Entries shown:

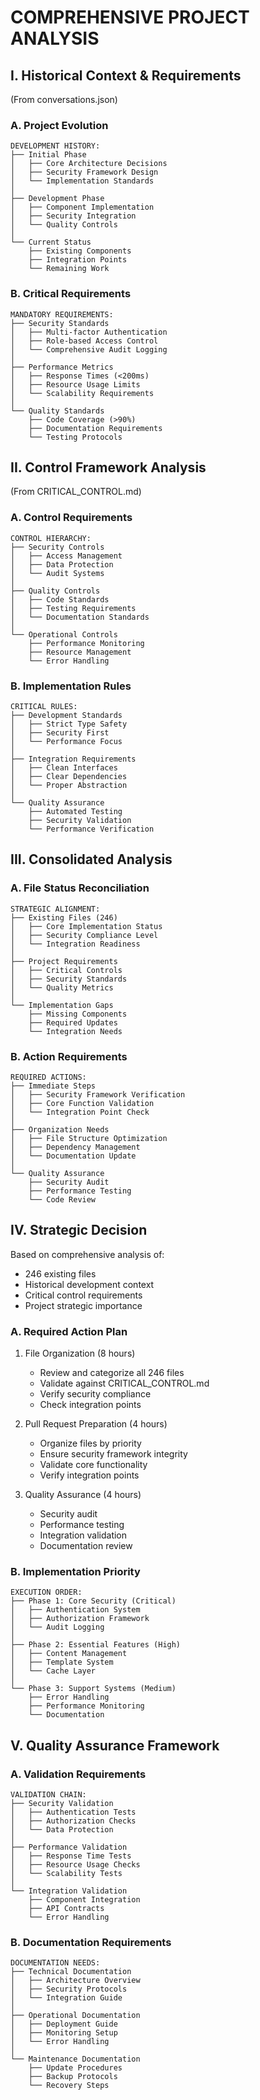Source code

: # COMPREHENSIVE PROJECT ANALYSIS

## I. Historical Context & Requirements 
(From conversations.json)

### A. Project Evolution
```plaintext
DEVELOPMENT HISTORY:
├── Initial Phase
│   ├── Core Architecture Decisions
│   ├── Security Framework Design
│   └── Implementation Standards
│
├── Development Phase
│   ├── Component Implementation
│   ├── Security Integration
│   └── Quality Controls
│
└── Current Status
    ├── Existing Components
    ├── Integration Points 
    └── Remaining Work
```

### B. Critical Requirements
```plaintext
MANDATORY REQUIREMENTS:
├── Security Standards
│   ├── Multi-factor Authentication
│   ├── Role-based Access Control
│   └── Comprehensive Audit Logging
│
├── Performance Metrics
│   ├── Response Times (<200ms)
│   ├── Resource Usage Limits
│   └── Scalability Requirements
│
└── Quality Standards
    ├── Code Coverage (>90%)
    ├── Documentation Requirements
    └── Testing Protocols
```

## II. Control Framework Analysis 
(From CRITICAL_CONTROL.md)

### A. Control Requirements
```plaintext
CONTROL HIERARCHY:
├── Security Controls
│   ├── Access Management
│   ├── Data Protection
│   └── Audit Systems
│
├── Quality Controls
│   ├── Code Standards
│   ├── Testing Requirements
│   └── Documentation Standards
│
└── Operational Controls
    ├── Performance Monitoring
    ├── Resource Management
    └── Error Handling
```

### B. Implementation Rules
```plaintext
CRITICAL RULES:
├── Development Standards
│   ├── Strict Type Safety
│   ├── Security First
│   └── Performance Focus
│
├── Integration Requirements
│   ├── Clean Interfaces
│   ├── Clear Dependencies
│   └── Proper Abstraction
│
└── Quality Assurance
    ├── Automated Testing
    ├── Security Validation
    └── Performance Verification
```

## III. Consolidated Analysis

### A. File Status Reconciliation
```plaintext
STRATEGIC ALIGNMENT:
├── Existing Files (246)
│   ├── Core Implementation Status
│   ├── Security Compliance Level
│   └── Integration Readiness
│
├── Project Requirements
│   ├── Critical Controls
│   ├── Security Standards
│   └── Quality Metrics
│
└── Implementation Gaps
    ├── Missing Components
    ├── Required Updates
    └── Integration Needs
```

### B. Action Requirements
```plaintext
REQUIRED ACTIONS:
├── Immediate Steps
│   ├── Security Framework Verification
│   ├── Core Function Validation
│   └── Integration Point Check
│
├── Organization Needs
│   ├── File Structure Optimization
│   ├── Dependency Management
│   └── Documentation Update
│
└── Quality Assurance
    ├── Security Audit
    ├── Performance Testing
    └── Code Review
```

## IV. Strategic Decision

Based on comprehensive analysis of:
- 246 existing files
- Historical development context
- Critical control requirements
- Project strategic importance

### A. Required Action Plan
1. File Organization (8 hours)
   - Review and categorize all 246 files
   - Validate against CRITICAL_CONTROL.md
   - Verify security compliance
   - Check integration points

2. Pull Request Preparation (4 hours)
   - Organize files by priority
   - Ensure security framework integrity
   - Validate core functionality
   - Verify integration points

3. Quality Assurance (4 hours)
   - Security audit
   - Performance testing
   - Integration validation
   - Documentation review

### B. Implementation Priority
```plaintext
EXECUTION ORDER:
├── Phase 1: Core Security (Critical)
│   ├── Authentication System
│   ├── Authorization Framework
│   └── Audit Logging
│
├── Phase 2: Essential Features (High)
│   ├── Content Management
│   ├── Template System
│   └── Cache Layer
│
└── Phase 3: Support Systems (Medium)
    ├── Error Handling
    ├── Performance Monitoring
    └── Documentation
```

## V. Quality Assurance Framework

### A. Validation Requirements
```plaintext
VALIDATION CHAIN:
├── Security Validation
│   ├── Authentication Tests
│   ├── Authorization Checks
│   └── Data Protection
│
├── Performance Validation
│   ├── Response Time Tests
│   ├── Resource Usage Checks
│   └── Scalability Tests
│
└── Integration Validation
    ├── Component Integration
    ├── API Contracts
    └── Error Handling
```

### B. Documentation Requirements
```plaintext
DOCUMENTATION NEEDS:
├── Technical Documentation
│   ├── Architecture Overview
│   ├── Security Protocols
│   └── Integration Guide
│
├── Operational Documentation
│   ├── Deployment Guide
│   ├── Monitoring Setup
│   └── Error Handling
│
└── Maintenance Documentation
    ├── Update Procedures
    ├── Backup Protocols
    └── Recovery Steps
```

Description of the task: Output all of the entries verbatim, leaving out any images.

Response for this exercise:
Source code

: # COMPREHENSIVE PROJECT ANALYSIS

## I. Historical Context & Requirements 
(From conversations.json)

### A. Project Evolution
```plaintext
DEVELOPMENT HISTORY:
├── Initial Phase
│   ├── Core Architecture Decisions
│   ├── Security Framework Design
│   └── Implementation Standards
│
├── Development Phase
│   ├── Component Implementation
│   ├── Security Integration
│   └── Quality Controls
│
└── Current Status
    ├── Existing Components
    ├── Integration Points 
    └── Remaining Work
```

### B. Critical Requirements
```plaintext
MANDATORY REQUIREMENTS:
├── Security Standards
│   ├── Multi-factor Authentication
│   ├── Role-based Access Control
│   └── Comprehensive Audit Logging
│
├── Performance Metrics
│   ├── Response Times (<200ms)
│   ├── Resource Usage Limits
│   └── Scalability Requirements
│
└── Quality Standards
    ├── Code Coverage (>90%)
    ├── Documentation Requirements
    └── Testing Protocols
```

## II. Control Framework Analysis 
(From CRITICAL_CONTROL.md)

### A. Control Requirements
```plaintext
CONTROL HIERARCHY:
├── Security Controls
│   ├── Access Management
│   ├── Data Protection
│   └── Audit Systems
│
├── Quality Controls
│   ├── Code Standards
│   ├── Testing Requirements
│   └── Documentation Standards
│
└── Operational Controls
    ├── Performance Monitoring
    ├── Resource Management
    └── Error Handling
```

### B. Implementation Rules
```plaintext
CRITICAL RULES:
├── Development Standards
│   ├── Strict Type Safety
│   ├── Security First
│   └── Performance Focus
│
├── Integration Requirements
│   ├── Clean Interfaces
│   ├── Clear Dependencies
│   └── Proper Abstraction
│
└── Quality Assurance
    ├── Automated Testing
    ├── Security Validation
    └── Performance Verification
```

## III. Consolidated Analysis

### A. File Status Reconciliation
```plaintext
STRATEGIC ALIGNMENT:
├── Existing Files (246)
│   ├── Core Implementation Status
│   ├── Security Compliance Level
│   └── Integration Readiness
│
├── Project Requirements
│   ├── Critical Controls
│   ├── Security Standards
│   └── Quality Metrics
│
└── Implementation Gaps
    ├── Missing Components
    ├── Required Updates
    └── Integration Needs
```

### B. Action Requirements
```plaintext
REQUIRED ACTIONS:
├── Immediate Steps
│   ├── Security Framework Verification
│   ├── Core Function Validation
│   └── Integration Point Check
│
├── Organization Needs
│   ├── File Structure Optimization
│   ├── Dependency Management
│   └── Documentation Update
│
└── Quality Assurance
    ├── Security Audit
    ├── Performance Testing
    └── Code Review
```

## IV. Strategic Decision

Based on comprehensive analysis of:
- 246 existing files
- Historical development context
- Critical control requirements
- Project strategic importance

### A. Required Action Plan
1. File Organization (8 hours)
   - Review and categorize all 246 files
   - Validate against CRITICAL_CONTROL.md
   - Verify security compliance
   - Check integration points

2. Pull Request Preparation (4 hours)
   - Organize files by priority
   - Ensure security framework integrity
   - Validate core functionality
   - Verify integration points

3. Quality Assurance (4 hours)
   - Security audit
   - Performance testing
   - Integration validation
   - Documentation review

### B. Implementation Priority
```plaintext
EXECUTION ORDER:
├── Phase 1: Core Security (Critical)
│   ├── Authentication System
│   ├── Authorization Framework
│   └── Audit Logging
│
├── Phase 2: Essential Features (High)
│   ├── Content Management
│   ├── Template System
│   └── Cache Layer
│
└── Phase 3: Support Systems (Medium)
    ├── Error Handling
    ├── Performance Monitoring
    └── Documentation
```

## V. Quality Assurance Framework

### A. Validation Requirements
```plaintext
VALIDATION CHAIN:
├── Security Validation
│   ├── Authentication Tests
│   ├── Authorization Checks
│   └── Data Protection
│
├── Performance Validation
│   ├── Response Time Tests
│   ├── Resource Usage Checks
│   └── Scalability Tests
│
└── Integration Validation
    ├── Component Integration
    ├── API Contracts
    └── Error Handling
```

### B. Documentation Requirements
```plaintext
DOCUMENTATION NEEDS:
├── Technical Documentation
│   ├── Architecture Overview
│   ├── Security Protocols
│   └── Integration Guide
│
├── Operational Documentation
│   ├── Deployment Guide
│   ├── Monitoring Setup
│   └── Error Handling
│
└── Maintenance Documentation
    ├── Update Procedures
    ├── Backup Protocols
    └── Recovery Steps
```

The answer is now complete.